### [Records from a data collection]
-- Opening Marker --

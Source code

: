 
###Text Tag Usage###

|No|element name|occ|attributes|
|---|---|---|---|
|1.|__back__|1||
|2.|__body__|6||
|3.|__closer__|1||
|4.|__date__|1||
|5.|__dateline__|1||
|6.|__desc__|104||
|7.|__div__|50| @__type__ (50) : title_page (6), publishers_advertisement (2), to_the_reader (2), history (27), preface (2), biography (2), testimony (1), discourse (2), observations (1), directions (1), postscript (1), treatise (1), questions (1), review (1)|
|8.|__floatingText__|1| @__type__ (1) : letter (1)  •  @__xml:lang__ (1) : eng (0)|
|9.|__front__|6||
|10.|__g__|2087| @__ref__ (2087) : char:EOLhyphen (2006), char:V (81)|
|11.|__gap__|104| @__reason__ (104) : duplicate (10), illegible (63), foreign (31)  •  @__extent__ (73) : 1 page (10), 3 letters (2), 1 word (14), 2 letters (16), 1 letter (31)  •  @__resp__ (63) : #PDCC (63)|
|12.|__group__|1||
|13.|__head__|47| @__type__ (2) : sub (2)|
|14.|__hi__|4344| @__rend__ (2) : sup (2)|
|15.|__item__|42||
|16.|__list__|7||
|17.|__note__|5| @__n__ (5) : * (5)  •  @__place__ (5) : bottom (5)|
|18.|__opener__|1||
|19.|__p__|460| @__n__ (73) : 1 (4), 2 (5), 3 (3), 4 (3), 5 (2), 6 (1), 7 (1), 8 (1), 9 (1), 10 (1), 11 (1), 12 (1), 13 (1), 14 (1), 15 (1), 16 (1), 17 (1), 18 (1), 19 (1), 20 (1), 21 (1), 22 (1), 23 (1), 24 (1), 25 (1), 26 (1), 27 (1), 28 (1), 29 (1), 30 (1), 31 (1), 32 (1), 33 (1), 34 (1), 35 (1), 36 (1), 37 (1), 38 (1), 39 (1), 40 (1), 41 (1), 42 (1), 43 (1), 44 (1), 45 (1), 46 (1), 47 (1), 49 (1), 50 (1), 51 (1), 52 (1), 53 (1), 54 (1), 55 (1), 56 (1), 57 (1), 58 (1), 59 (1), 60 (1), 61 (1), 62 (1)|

-- Closing Marker --
-- Opening Marker --

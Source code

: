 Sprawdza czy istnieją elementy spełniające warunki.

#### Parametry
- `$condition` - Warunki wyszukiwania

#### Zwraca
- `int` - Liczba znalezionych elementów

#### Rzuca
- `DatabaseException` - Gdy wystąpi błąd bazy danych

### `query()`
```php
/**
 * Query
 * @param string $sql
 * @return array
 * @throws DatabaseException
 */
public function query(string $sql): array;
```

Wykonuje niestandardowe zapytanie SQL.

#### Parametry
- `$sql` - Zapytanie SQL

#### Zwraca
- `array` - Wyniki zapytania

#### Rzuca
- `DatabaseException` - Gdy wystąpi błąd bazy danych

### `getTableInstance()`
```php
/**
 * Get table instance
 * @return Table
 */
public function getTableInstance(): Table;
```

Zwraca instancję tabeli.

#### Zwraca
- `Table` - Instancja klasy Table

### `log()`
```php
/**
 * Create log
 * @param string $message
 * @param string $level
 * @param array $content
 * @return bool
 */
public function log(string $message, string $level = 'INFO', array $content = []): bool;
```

-- Closing Marker --
-- Opening Marker --

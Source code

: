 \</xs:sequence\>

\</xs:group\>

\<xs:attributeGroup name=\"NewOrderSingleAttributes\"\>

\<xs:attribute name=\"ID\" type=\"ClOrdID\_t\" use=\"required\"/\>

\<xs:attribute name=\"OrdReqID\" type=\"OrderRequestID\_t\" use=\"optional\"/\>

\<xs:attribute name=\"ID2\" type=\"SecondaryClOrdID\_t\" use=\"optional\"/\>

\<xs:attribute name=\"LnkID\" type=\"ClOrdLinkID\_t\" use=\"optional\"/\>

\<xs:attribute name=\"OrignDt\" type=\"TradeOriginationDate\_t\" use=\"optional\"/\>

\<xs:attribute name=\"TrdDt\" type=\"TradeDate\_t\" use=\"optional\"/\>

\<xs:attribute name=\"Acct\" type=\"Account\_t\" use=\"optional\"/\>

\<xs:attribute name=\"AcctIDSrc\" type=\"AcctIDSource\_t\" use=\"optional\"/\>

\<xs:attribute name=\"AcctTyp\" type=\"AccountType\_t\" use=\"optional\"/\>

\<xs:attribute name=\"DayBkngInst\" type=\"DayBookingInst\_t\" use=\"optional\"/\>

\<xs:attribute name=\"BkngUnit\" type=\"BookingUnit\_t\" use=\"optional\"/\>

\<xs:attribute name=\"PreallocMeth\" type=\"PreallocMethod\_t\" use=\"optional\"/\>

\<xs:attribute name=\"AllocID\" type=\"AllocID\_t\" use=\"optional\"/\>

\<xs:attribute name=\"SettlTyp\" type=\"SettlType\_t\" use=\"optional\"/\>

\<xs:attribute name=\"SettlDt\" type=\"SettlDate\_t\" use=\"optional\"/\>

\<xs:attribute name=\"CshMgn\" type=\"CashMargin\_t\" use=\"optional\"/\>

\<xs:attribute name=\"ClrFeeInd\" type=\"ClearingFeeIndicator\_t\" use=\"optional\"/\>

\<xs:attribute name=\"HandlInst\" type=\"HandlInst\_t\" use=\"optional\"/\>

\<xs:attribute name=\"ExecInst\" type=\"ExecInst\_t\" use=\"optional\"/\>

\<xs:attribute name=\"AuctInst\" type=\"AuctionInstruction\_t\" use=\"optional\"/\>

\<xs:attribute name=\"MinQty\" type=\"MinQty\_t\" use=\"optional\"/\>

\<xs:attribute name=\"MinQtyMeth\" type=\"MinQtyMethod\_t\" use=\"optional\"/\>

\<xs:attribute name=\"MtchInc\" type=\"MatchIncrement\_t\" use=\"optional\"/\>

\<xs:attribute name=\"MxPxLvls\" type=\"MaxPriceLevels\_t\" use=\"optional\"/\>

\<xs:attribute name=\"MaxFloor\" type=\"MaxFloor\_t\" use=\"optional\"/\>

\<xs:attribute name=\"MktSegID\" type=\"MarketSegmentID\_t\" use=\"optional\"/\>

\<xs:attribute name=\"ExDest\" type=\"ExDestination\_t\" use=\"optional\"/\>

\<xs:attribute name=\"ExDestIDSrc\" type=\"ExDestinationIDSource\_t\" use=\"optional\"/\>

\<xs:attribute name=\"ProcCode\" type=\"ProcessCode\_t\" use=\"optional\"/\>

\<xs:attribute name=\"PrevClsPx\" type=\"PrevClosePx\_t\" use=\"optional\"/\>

-- Closing Marker --

Set down, unchanged, only those lines above that fall between the line with "###Text Tag Usage###" and the line with "61 (1), 62 (1)|", the two end lines included.

###Text Tag Usage###

|No|element name|occ|attributes|
|---|---|---|---|
|1.|__back__|1||
|2.|__body__|6||
|3.|__closer__|1||
|4.|__date__|1||
|5.|__dateline__|1||
|6.|__desc__|104||
|7.|__div__|50| @__type__ (50) : title_page (6), publishers_advertisement (2), to_the_reader (2), history (27), preface (2), biography (2), testimony (1), discourse (2), observations (1), directions (1), postscript (1), treatise (1), questions (1), review (1)|
|8.|__floatingText__|1| @__type__ (1) : letter (1)  •  @__xml:lang__ (1) : eng (0)|
|9.|__front__|6||
|10.|__g__|2087| @__ref__ (2087) : char:EOLhyphen (2006), char:V (81)|
|11.|__gap__|104| @__reason__ (104) : duplicate (10), illegible (63), foreign (31)  •  @__extent__ (73) : 1 page (10), 3 letters (2), 1 word (14), 2 letters (16), 1 letter (31)  •  @__resp__ (63) : #PDCC (63)|
|12.|__group__|1||
|13.|__head__|47| @__type__ (2) : sub (2)|
|14.|__hi__|4344| @__rend__ (2) : sup (2)|
|15.|__item__|42||
|16.|__list__|7||
|17.|__note__|5| @__n__ (5) : * (5)  •  @__place__ (5) : bottom (5)|
|18.|__opener__|1||
|19.|__p__|460| @__n__ (73) : 1 (4), 2 (5), 3 (3), 4 (3), 5 (2), 6 (1), 7 (1), 8 (1), 9 (1), 10 (1), 11 (1), 12 (1), 13 (1), 14 (1), 15 (1), 16 (1), 17 (1), 18 (1), 19 (1), 20 (1), 21 (1), 22 (1), 23 (1), 24 (1), 25 (1), 26 (1), 27 (1), 28 (1), 29 (1), 30 (1), 31 (1), 32 (1), 33 (1), 34 (1), 35 (1), 36 (1), 37 (1), 38 (1), 39 (1), 40 (1), 41 (1), 42 (1), 43 (1), 44 (1), 45 (1), 46 (1), 47 (1), 49 (1), 50 (1), 51 (1), 52 (1), 53 (1), 54 (1), 55 (1), 56 (1), 57 (1), 58 (1), 59 (1), 60 (1), 61 (1), 62 (1)|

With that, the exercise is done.